So how does your zkprogram / contract look like? How many of those bigint multiplications are you performing?

Would also be interested in number of constraints. Print contract.analyzeMethods()

Your code looks quite constraint inefficient, any reason you didn't start from the RSA example I wrote that's in an open PR?

emlautarom1 commented 5 months ago

So how does your zkprogram / contract look like?

We are performing a single multiplication:

export class TestContract extends SmartContract {
  @method mul(a: UInt2048, b: UInt2048): UInt2048 {
    return a.mul(b);
  }
}

The test code:

xit("multiplies", async () => {
    await localDeploy();

    // Assume a valid `fromHexString` that exists only on JS-land
    let a = UInt2048.fromHexString("0xFFFFFFFFAAAAAAAA");
    let b = UInt2048.fromHexString("0xEEEEEEEEBBBBBBBB");

    let res!: UInt2048;
    let retrieve = await Mina.transaction(user_Account, () => {
      res = zkApp.mul(a, b);
    });
    await retrieve.prove();
    await retrieve.sign([user_Key]).send();

    expect(res.words[0].toBigint()).toBe(BigInt("0x2D82D82E"));
    expect(res.words[1].toBigint()).toBe(BigInt("0xCCCCCCCD"));
    expect(res.words[2].toBigint()).toBe(BigInt("0x6C16C16A"));
    expect(res.words[3].toBigint()).toBe(BigInt("0xEEEEEEEE"));
    for (let i = 4; i < res.words.length; i++) {
      const word = res.words[i];
      expect(word.toBigint()).toBe(0n);
    }
  });

Print contract.analyzeMethods()

The output gets trimmed with a console.log and the same goes for JSON.stringify. Any suggestions on how to share this information?

Your code looks quite constraint inefficient, any reason you didn't start from the RSA example I wrote that's in an open PR?

We are exploring different options given that the code in the PR does not work (due to some issues with arithmetic operations). Here, we tried to use UInt32 as a primitive type and implement the arithmetic operations just like you would do in a common programming language like C. Still, I would appreciate any suggestions on how to improve this particular implementation.

emlautarom1 commented 5 months ago

I ended up dumping the JSON to a file and it's over 29 MB. Here is the zipped version: analysis.zip

mitschabaude commented 5 months ago

I ended up dumping the JSON to a file and it's over 29 MB. Here is the zipped version: analysis.zip

Thanks, I only wanted to know the rows (number of constraints) :D which is "rows":5412

We are exploring different options given that the code in the PR does not work (due to some issues with arithmetic operations).

Makes sense! Happy to help get the PR to work

mitschabaude commented 5 months ago

Still, I would appreciate any suggestions on how to improve this particular implementation.

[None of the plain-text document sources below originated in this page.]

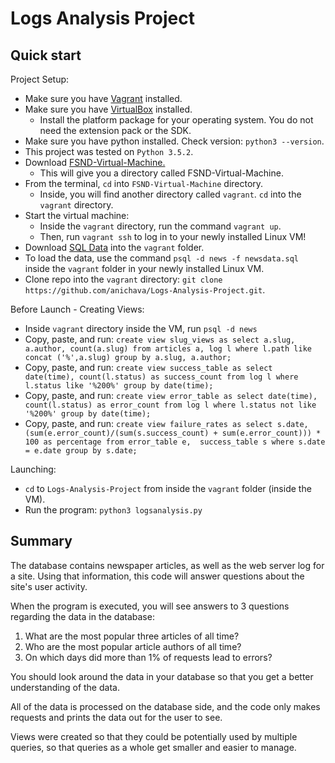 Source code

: # Logs Analysis Project

## Quick start

Project Setup:

- Make sure you have [Vagrant](https://www.vagrantup.com) installed.
- Make sure you have [VirtualBox](https://www.virtualbox.org/wiki/Downloads) installed.
    - Install the platform package for your operating system. You do not need the extension pack or the SDK.
- Make sure you have python installed. Check version: `python3 --version`.
- This project was tested on `Python 3.5.2`.
- Download [FSND-Virtual-Machine.](https://d17h27t6h515a5.cloudfront.net/topher/2017/August/59822701_fsnd-virtual-machine/fsnd-virtual-machine.zip)
    - This will give you a directory called FSND-Virtual-Machine.
- From the terminal, `cd` into `FSND-Virtual-Machine` directory.
    - Inside, you will find another directory called `vagrant`. `cd` into the `vagrant` directory. 
- Start the virtual machine:
    - Inside the `vagrant` directory, run the command `vagrant up`.
    - Then, run `vagrant ssh` to log in to your newly installed Linux VM!
- Download [SQL Data](https://d17h27t6h515a5.cloudfront.net/topher/2016/August/57b5f748_newsdata/newsdata.zip) into the `vagrant` folder.
- To load the data, use the command `psql -d news -f newsdata.sql` inside the `vagrant` folder in your newly installed Linux VM.
- Clone repo into the `vagrant` directory: `git clone https://github.com/anichava/Logs-Analysis-Project.git`.

Before Launch - Creating Views:
- Inside `vagrant` directory inside the VM, run `psql -d news`
- Copy, paste, and run: `create view slug_views as select a.slug, a.author, count(a.slug) from articles a, log l where l.path like concat ('%',a.slug) group by a.slug, a.author;`
- Copy, paste, and run: `create view success_table as select date(time), count(l.status) as success_count from log l where l.status like '%200%' group by date(time);`
- Copy, paste, and run: `create view error_table as select date(time), count(l.status) as error_count from log l where l.status not like '%200%' group by date(time);`
- Copy, paste, and run: `create view failure_rates as select s.date, (sum(e.error_count)/(sum(s.success_count) + sum(e.error_count))) * 100 as percentage from error_table e, 
success_table s where s.date = e.date group by s.date;`

Launching:
- `cd` to `Logs-Analysis-Project` from inside the `vagrant` folder (inside the VM).
- Run the program: `python3 logsanalysis.py`

## Summary

The database contains newspaper articles, as well as the web server log for a site. Using that information, this code will answer questions about the site's user activity. 

When the program is executed, you will see answers to 3 questions regarding the data in the database:
1. What are the most popular three articles of all time?
2. Who are the most popular article authors of all time?
3. On which days did more than 1% of requests lead to errors? 

You should look around the data in your database so that you get a better understanding of the data.

All of the data is processed on the database side, and the code only makes requests and prints the data out for the user to see.

Views were created so that they could be potentially used by multiple queries, so that queries as a whole get smaller and easier to manage.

I would in general use the builtin Field type for low level operations because that won't generate any "unexpected" constraints. You should get to a point where you know exactly what constraints your code will generate -- only then you'll be able to optimize it.

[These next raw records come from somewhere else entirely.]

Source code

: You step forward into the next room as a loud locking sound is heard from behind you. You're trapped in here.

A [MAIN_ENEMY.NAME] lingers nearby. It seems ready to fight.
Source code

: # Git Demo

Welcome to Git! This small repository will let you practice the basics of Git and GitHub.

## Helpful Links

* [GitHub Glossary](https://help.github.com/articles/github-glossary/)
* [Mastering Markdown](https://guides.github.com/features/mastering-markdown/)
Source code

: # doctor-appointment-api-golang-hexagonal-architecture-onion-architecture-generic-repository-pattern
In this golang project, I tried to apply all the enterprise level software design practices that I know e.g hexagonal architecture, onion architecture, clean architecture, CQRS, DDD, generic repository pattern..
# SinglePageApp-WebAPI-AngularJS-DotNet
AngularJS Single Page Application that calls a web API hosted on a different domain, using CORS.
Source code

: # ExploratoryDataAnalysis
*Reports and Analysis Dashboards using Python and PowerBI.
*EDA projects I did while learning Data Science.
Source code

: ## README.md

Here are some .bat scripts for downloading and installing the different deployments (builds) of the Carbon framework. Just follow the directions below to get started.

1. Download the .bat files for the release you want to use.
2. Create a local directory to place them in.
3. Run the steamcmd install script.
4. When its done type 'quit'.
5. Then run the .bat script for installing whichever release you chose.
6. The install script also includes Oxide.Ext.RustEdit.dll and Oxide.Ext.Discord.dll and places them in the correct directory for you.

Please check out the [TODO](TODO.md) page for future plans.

For example, with Field an addition or multiplication will translate pretty directly to PLONK generic gates.

For Uint32, however, every addition or multiplication comes with additional constraints that prove that the output again fits in 32 bits (only that way we can justify to return a Uint32). You don't want those extra checks, because you can control precisely how many bits your outputs will have, and you better try to use as much of the available 254 bits of a field element as you can

emlautarom1 commented 5 months ago

So I went ahead and replaced all usages of UIntX for Field, but in practice I'm treating it as if it were a UInt64, such that multiplying two Fields in this context does not cause overflow (it's always <= 2^254). I also was able to reduce the Array to 32 Fields which should help with memory usage (32 x UInt64 = UInt2048)

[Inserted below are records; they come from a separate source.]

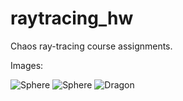 # raytracing_hw
Chaos ray-tracing course assignments.

Images: 

![Sphere](https://www.linkpicture.com/q/image_171.png)
![Sphere](https://www.linkpicture.com/q/image2_2.png)
![Dragon](https://www.linkpicture.com/q/image_0.png)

Now, I'm facing an issue with this line given that Field does not implement divMod:

let { quotient: highBits, rest: lowBits } = product.divMod(UInt64.from("4294967296" /* 2^32 */));

I wanted to change the code for the following which should be equivalent:

let highBits = product.div(Field.from(18446744073709551616n /* 2^64 */ ));
let lowBits = product.sub(highBits.mul(Field.from(18446744073709551616n /* 2^64 */ )));

This does not produce the same result, specifically highBits are different (printing it as BigInt shows extremely large values). Could this be due to the modular nature of the underlying Field, and if so, how can we avoid this issue?

Another option is to use Field::toBits as follows:

let bits = product.toBits(128);
let lowBits = Field.fromBits(bits.slice(0, 64));
let highBits = Field.fromBits(bits.slice(64, 128));

This works on JS-land, but inside a ZK-program it takes > 10 minutes to perform a single computation. The number of rows for this approach is 99592, compared to the 254 of the "divMod equivalent" approach, which makes me think that it's very inefficient.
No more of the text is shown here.